The project will reduce carbon dioxide emissions from scouring operations at the plant by 1,700 net tonnes per year, 24 percent of the total energy-related emissions from the site.
Every year, the company’s three sites wash more than 100,000,000 kilograms of wool, ranging from superfine merino to crossbred. Prior to processing into garments or carpets, wool needs to be cleaned and this is an energy intensive process reliant on coal boilers.
“We were on a path to reduce our dependence on coal but it would probably have been closer to 2030 before we got there,” says WoolWorks chief executive Nigel Hales.
The funding will be used to install an electrode boiler to produce steam and an industrial heat pump to generate hot water, reducing over 11,000 tonnes of carbon dioxide emissions every year, the equivalent of removing 3,021 cars from the road.
Nigel says the company has made significant gains in improving the efficiency of its world-class scour operations, leading the way globally for the total useful energy usage per kilogram of wool and reducing its carbon footprint.
EECA also funded an energy audit for the Awatoto site in 2020. The audit identified many opportunities that could be implemented to reduce energy consumption, and resulted in installing new low carbon technologies for process heat decarbonisation.

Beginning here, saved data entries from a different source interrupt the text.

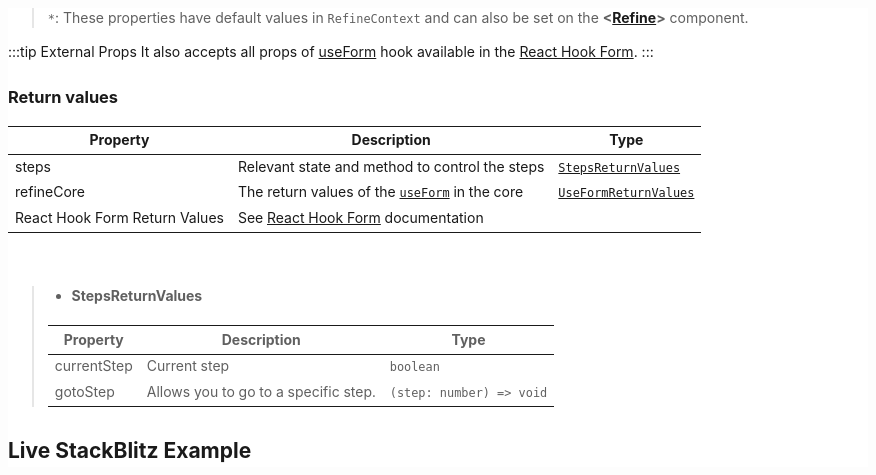 <PropsTable module="@pankod/refine-react-hook-form/useStepsForm" />

> `*`: These properties have default values in `RefineContext` and can also be set on the **<[Refine](/api-reference/core/components/refine-config.md)>** component.

:::tip External Props
It also accepts all props of [useForm](https://react-hook-form.com/api/useform) hook available in the  [React Hook Form](https://react-hook-form.com/).
:::

### Return values

| Property                      | Description                                                     | Type                                                          |
| ----------------------------- | --------------------------------------------------------------- | ------------------------------------------------------------- |
| steps                         | Relevant state and method to control the steps                  | [`StepsReturnValues`](#stepsreturnvalues)                     |
| refineCore                    | The return values of the [`useForm`][use-form-core] in the core | [`UseFormReturnValues`](/api-reference/core/hooks/useForm.md#return-values) |
| React Hook Form Return Values | See [React Hook Form][react-hook-form-use-form] documentation   |

<br />

> -   #### StepsReturnValues
>
> | Property    | Description                          | Type                     |
> | ----------- | ------------------------------------ | ------------------------ |
> | currentStep | Current step                         | `boolean`                |
> | gotoStep    | Allows you to go to a specific step. | `(step: number) => void` |

## Live StackBlitz Example

<iframe loading="lazy" src="https://stackblitz.com/github/refinedev/refine/tree/master/examples/form/reactHookForm/useStepsForm/?embed=1&view=preview&theme=dark&preset=node&ctl=1"
    style={{width: "100%", height:"80vh", border: "0px", borderRadius: "8px", overflow:"hidden"}}
    title="refine-react-hook-form-example"
></iframe>

[@pankod/refine-react-hook-form]: https://github.com/refinedev/refine/tree/master/packages/react-hook-form
[refine-react-hook-form-use-form]: /packages/documentation/react-hook-form/useForm.md
[react-hook-form-use-form]: https://react-hook-form.com/api/useform
[use-form-core]: /api-reference/core/hooks/useForm.md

WoolWorks actively manages its energy consumption at its sites and through EECA has been able to appoint a process engineering graduate to focus on energy modelling, simulation and sustainable options.
Other energy efficiency initiatives at Awatoto include the insulation of high-temperature surfaces, including steam and condensate piping and modifying flow-down systems to maximise heat recovery. Every part of the scouring process is monitored, with water usage carefully controlled and waste streams recycled and re-used where possible.
“We will provide the New Zealand wool sector with a unique low-carbon start to the global supply chain, which will support increased demand for New Zealand wool. Rather than planting our way out of the climate change problem by purchasing pine trees to offset our greenhouse gas emissions, we are choosing to do the right thing by the environment and actually reduce our emissions,” says Nigel.